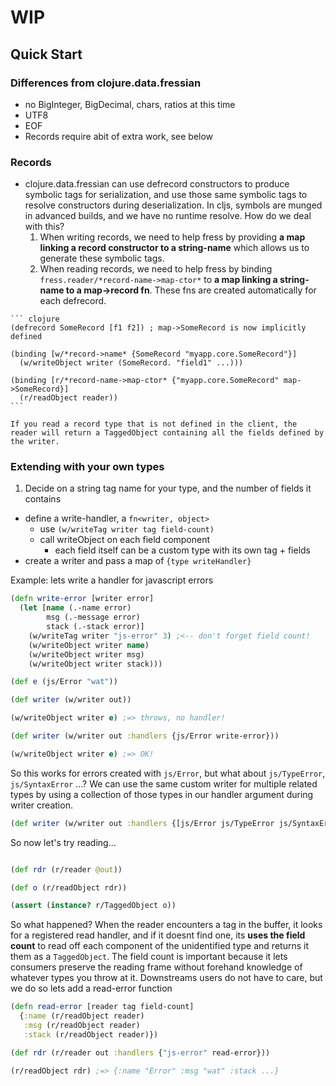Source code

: 
# WIP

## Quick Start

### Differences from clojure.data.fressian
  + no BigInteger, BigDecimal, chars, ratios at this time
  + UTF8
  + EOF
  + Records require abit of extra work, see below

### Records
   - clojure.data.fressian can use defrecord constructors to produce symbolic tags for serialization, and use those same symbolic tags to resolve constructors during deserialization. In cljs, symbols are munged in advanced builds, and we have no runtime resolve. How do we deal with this?
     1. When writing records, we need to help fress by providing __a map linking a record constructor to a string-name__ which allows us to generate these symbolic tags.
     2. When reading records, we need to help fress by binding `fress.reader/*record-name->map-ctor*` to  __a map linking a string-name to a map->record fn__. These fns are created automatically for each defrecord.

    ``` clojure
    (defrecord SomeRecord [f1 f2]) ; map->SomeRecord is now implicitly defined

    (binding [w/*record->name* {SomeRecord "myapp.core.SomeRecord"}]
      (w/writeObject writer (SomeRecord. "field1" ...)))

    (binding [r/*record-name->map-ctor* {"myapp.core.SomeRecord" map->SomeRecord}]
      (r/readObject reader))
    ```

    If you read a record type that is not defined in the client, the reader will return a TaggedObject containing all the fields defined by the writer.


### Extending with your own types
  1. Decide on a string tag name for your type, and the number of fields it contains
  + define a write-handler, a `fn<writer, object>`
    + use `(w/writeTag writer tag field-count)`
    + call writeObject on each field component
      + each field itself can be a custom type with its own tag + fields
  + create a writer and pass a map of `{type writeHandler}`


  Example: lets write a handler for javascript errors

  ```clojure
  (defn write-error [writer error]
    (let [name (.-name error)
          msg (.-message error)
          stack (.-stack error)]
      (w/writeTag writer "js-error" 3) ;<-- don't forget field count!
      (w/writeObject writer name)
      (w/writeObject writer msg)
      (w/writeObject writer stack)))

  (def e (js/Error "wat"))

  (def writer (w/writer out))

  (w/writeObject writer e) ;=> throws, no handler!

  (def writer (w/writer out :handlers {js/Error write-error}))

  (w/writeObject writer e) ;=> OK!
  ```

  So this works for errors created with `js/Error`, but what about `js/TypeError`, `js/SyntaxError` ...? We can use the same custom writer for multiple related types by using a collection of those types in our handler argument during writer creation.

  ```clojure
  (def writer (w/writer out :handlers {[js/Error js/TypeError js/SyntaxError]  write-error}))
  ```

  So now let's try reading...

  ```clojure

  (def rdr (r/reader @out))

  (def o (r/readObject rdr))

  (assert (instance? r/TaggedObject o))
  ```

  So what happened? When the reader encounters a tag in the buffer, it looks for a registered read handler, and if it doesnt find one, its **uses the field count** to read off each component of the unidentified type and returns it them as a `TaggedObject`. The field count is important because it lets consumers preserve the reading frame without forehand knowledge of whatever types you throw at it. Downstreams users do not have to care, but we do so lets add a read-error function

  ```clojure
  (defn read-error [reader tag field-count]
    {:name (r/readObject reader)
     :msg (r/readObject reader)
     :stack (r/readObject reader)})

  (def rdr (r/reader out :handlers {"js-error" read-error}))

  (r/readObject rdr) ;=> {:name "Error" :msg "wat" :stack ...}

  ```


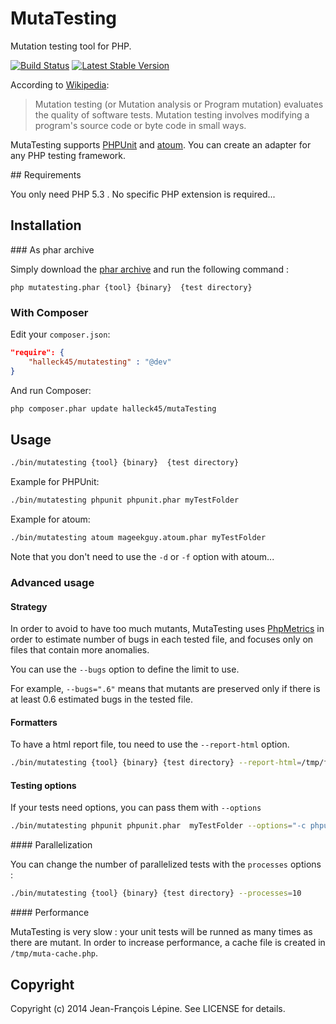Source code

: # MutaTesting

Mutation testing tool for PHP.

[![Build Status](https://secure.travis-ci.org/Halleck45/MutaTesting.png)](http://travis-ci.org/Halleck45/MutaTesting)
[![Latest Stable Version](https://poser.pugx.org/halleck45/mutatesting/v/stable.png)](https://packagist.org/packages/halleck45/mutatesting)

According to [Wikipedia](http://en.wikipedia.org/wiki/Mutation_testing):

> Mutation testing (or Mutation analysis or Program mutation) evaluates the 
  quality of software tests. Mutation testing involves modifying a program's 
  source code or byte code in small ways.


MutaTesting supports [PHPUnit](http://phpunit.de/manual/current/en/index.html) and [atoum](http://docs.atoum.org/).
You can create an adapter for any PHP testing framework.

## Requirements

You only need PHP 5.3 . No specific PHP extension is required...

## Installation


### As phar archive

Simply download the [phar archive](build/mutatesting.phar) and run the following command :

```
php mutatesting.phar {tool} {binary}  {test directory}
```

### With Composer

Edit your `composer.json`:

```json
"require": {
    "halleck45/mutatesting" : "@dev"
}
```

And run Composer:

```bash
php composer.phar update halleck45/mutaTesting
```

## Usage

```bash
./bin/mutatesting {tool} {binary}  {test directory}
```

Example for PHPUnit:

```bash
./bin/mutatesting phpunit phpunit.phar myTestFolder
```

Example for atoum:

```bash
./bin/mutatesting atoum mageekguy.atoum.phar myTestFolder
```

Note that you don't need to use the `-d` or `-f` option with atoum...


### Advanced usage

#### Strategy

In order to avoid to have too much mutants, MutaTesting uses [PhpMetrics](https://github.com/Halleck45/PhpMetrics) in order
to estimate number of bugs in each tested file, and focuses only on files that contain more anomalies.

You can use the `--bugs` option to define the limit to use.

For example, `--bugs=".6"` means that mutants are preserved only if there is at least 0.6 estimated bugs in the tested file.

#### Formatters

To have a html report file, tou need to use the `--report-html` option.

```bash
./bin/mutatesting {tool} {binary} {test directory} --report-html=/tmp/file.html
```

#### Testing options

If your tests need options, you can pass them with `--options`

```bash
./bin/mutatesting phpunit phpunit.phar  myTestFolder --options="-c phpunit.xml"
```

#### Parallelization

You can change the number of parallelized tests with the `processes` options :
```bash
./bin/mutatesting {tool} {binary} {test directory} --processes=10
```


#### Performance

MutaTesting is very slow : your unit tests will be runned as many times as there are mutant.
In order to increase performance, a cache file is created in `/tmp/muta-cache.php`.


## Copyright

Copyright (c) 2014 Jean-François Lépine. See LICENSE for details.
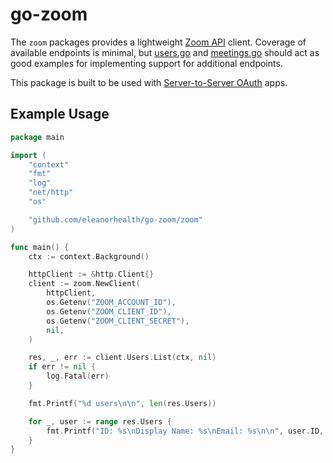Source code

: # go-zoom

The `zoom` packages provides a lightweight [Zoom API](https://marketplace.zoom.us/docs/api-reference/introduction/) client. Coverage of available endpoints is minimal, but [users.go](zoom/users.go) and [meetings.go](zoom/meetings.go) should act as good examples for implementing support for additional endpoints.

This package is built to be used with [Server-to-Server OAuth](https://marketplace.zoom.us/docs/guides/build/server-to-server-oauth-app/) apps.

## Example Usage

```go
package main

import (
	"context"
	"fmt"
	"log"
	"net/http"
	"os"

	"github.com/eleanorhealth/go-zoom/zoom"
)

func main() {
	ctx := context.Background()

	httpClient := &http.Client{}
	client := zoom.NewClient(
		httpClient,
		os.Getenv("ZOOM_ACCOUNT_ID"),
		os.Getenv("ZOOM_CLIENT_ID"),
		os.Getenv("ZOOM_CLIENT_SECRET"),
		nil,
	)

	res, _, err := client.Users.List(ctx, nil)
	if err != nil {
		log.Fatal(err)
	}

	fmt.Printf("%d users\n\n", len(res.Users))

	for _, user := range res.Users {
		fmt.Printf("ID: %s\nDisplay Name: %s\nEmail: %s\n\n", user.ID, user.DisplayName, user.Email)
	}
}
```
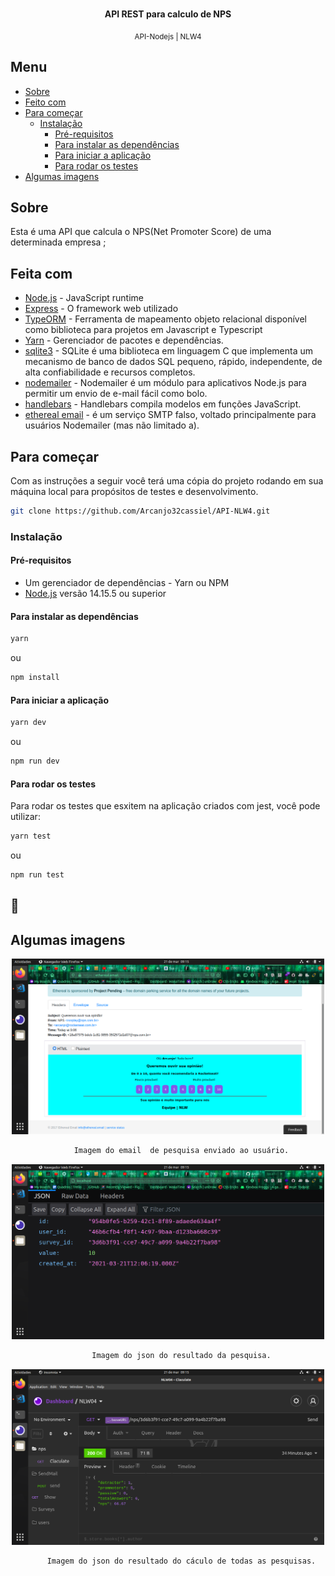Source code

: 
<div align="center">
  <br>
  <p><b>API REST para calculo de NPS</b></p>
  <sub>API-Nodejs | NLW4</sub>
  <br>
</div>


## Menu

- [Sobre](#sobre)
- [Feito com](#feito-com)
- [Para começar](#para-começar)
  - [Instalação ](#instalação)
    - [Pré-requisitos](#pré-requisitos)
    - [Para instalar as  dependências](#Para-instalar-as-dependências)
    - [Para iniciar a aplicação](#Para-iniciar-a-aplicação)
    - [Para rodar os testes](#Para-rodar-os-testes)
- [Algumas imagens](#Algumas-imagens )


## Sobre

Esta é uma API que calcula o NPS(Net Promoter Score) de uma determinada empresa ;

## Feita com

- [Node.js](https://nodejs.org/pt-br/) - JavaScript runtime
- [Express](https://expressjs.com/pt-br/) - O framework web utilizado
- [TypeORM](https://typeorm.io/#/) - Ferramenta de mapeamento objeto relacional disponível como biblioteca para projetos em Javascript e Typescript
- [Yarn](https://yarnpkg.com/) - Gerenciador de pacotes e dependências.
- [sqlite3](https://www.sqlite.org/index.html) - SQLite é uma biblioteca em linguagem C que implementa um mecanismo de banco de dados SQL pequeno, rápido, independente, de alta confiabilidade e recursos completos.
- [nodemailer](https://nodemailer.com/about/) - Nodemailer é um módulo para aplicativos Node.js para permitir um envio de e-mail fácil como bolo.
- [handlebars](https://handlebarsjs.com/) - Handlebars compila modelos em funções JavaScript.
- [ethereal email](https://ethereal.email/) - é um serviço SMTP falso, voltado principalmente para usuários Nodemailer (mas não limitado a).
## Para começar

Com as instruções a seguir você terá uma cópia do projeto rodando em sua máquina local para propósitos de testes e desenvolvimento.

```bash
git clone https://github.com/Arcanjo32cassiel/API-NLW4.git
```

### Instalação

#### Pré-requisitos

- Um gerenciador de dependências - Yarn ou NPM
- [Node.js](https://nodejs.org/pt-br/) versão 14.15.5 ou superior


#### Para instalar as  dependências

```bash
yarn
```
ou

```bash
npm install
```

#### Para iniciar a aplicação


```bash
yarn dev
```
ou

```bash
npm run dev
```


#### Para rodar os testes

Para rodar os testes que esxitem na aplicação criados  com jest, você pode utilizar:

```bash
yarn test
```

ou

```bash
npm run test
```

## 🎥 
## Algumas imagens 


<div display='flex' align='center' >
  <div background-color=' red'>
      <img src='./.github/sendmailsurvey.png' width='500'>

```bash  
      Imagem do email  de pesquisa enviado ao usuário.
```

  </div>
  <div background-color=' red'>
      <img src='./.github/resultjsonsurvey.png' width='500'>

```bash  
      Imagem do json do resultado da pesquisa.
```

  </div>
  <div background-color=' red'>
      <img src='./.github/calc.png' width='500'>

```bash  
      Imagem do json do resultado do cáculo de todas as pesquisas.
```

  </div>
</div>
+ + +
Task item: Report each line of the data in which "mutants" occurs.

Output for this task:
In order to avoid to have too much mutants, MutaTesting uses [PhpMetrics](https://github.com/Halleck45/PhpMetrics) in order
For example, `--bugs=".6"` means that mutants are preserved only if there is at least 0.6 estimated bugs in the tested file.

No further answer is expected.